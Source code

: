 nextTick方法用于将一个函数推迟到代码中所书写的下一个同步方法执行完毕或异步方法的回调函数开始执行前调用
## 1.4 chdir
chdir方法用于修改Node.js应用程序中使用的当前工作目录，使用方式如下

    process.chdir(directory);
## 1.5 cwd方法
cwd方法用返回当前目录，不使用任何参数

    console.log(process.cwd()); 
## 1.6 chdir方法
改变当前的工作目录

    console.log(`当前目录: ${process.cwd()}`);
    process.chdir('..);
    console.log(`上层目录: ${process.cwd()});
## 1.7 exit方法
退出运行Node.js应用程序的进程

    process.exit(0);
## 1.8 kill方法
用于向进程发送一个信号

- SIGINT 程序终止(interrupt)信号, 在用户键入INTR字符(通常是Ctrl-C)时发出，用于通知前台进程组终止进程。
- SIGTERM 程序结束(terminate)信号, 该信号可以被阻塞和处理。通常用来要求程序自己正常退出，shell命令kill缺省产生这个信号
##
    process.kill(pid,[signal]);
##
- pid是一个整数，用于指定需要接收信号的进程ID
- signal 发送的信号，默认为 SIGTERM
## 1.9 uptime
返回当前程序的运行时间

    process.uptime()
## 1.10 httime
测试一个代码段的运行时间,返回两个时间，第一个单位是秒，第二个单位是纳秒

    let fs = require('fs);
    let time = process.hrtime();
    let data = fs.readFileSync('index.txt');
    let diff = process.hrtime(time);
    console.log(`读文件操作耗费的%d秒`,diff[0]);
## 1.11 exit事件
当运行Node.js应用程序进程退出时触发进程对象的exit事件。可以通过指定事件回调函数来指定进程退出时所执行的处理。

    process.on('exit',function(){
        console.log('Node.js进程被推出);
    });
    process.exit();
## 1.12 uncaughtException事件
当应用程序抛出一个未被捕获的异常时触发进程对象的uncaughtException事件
+++++
Every line in the data that holds the string "hrtime" should be copied.

    let time = process.hrtime();
    let diff = process.hrtime(time);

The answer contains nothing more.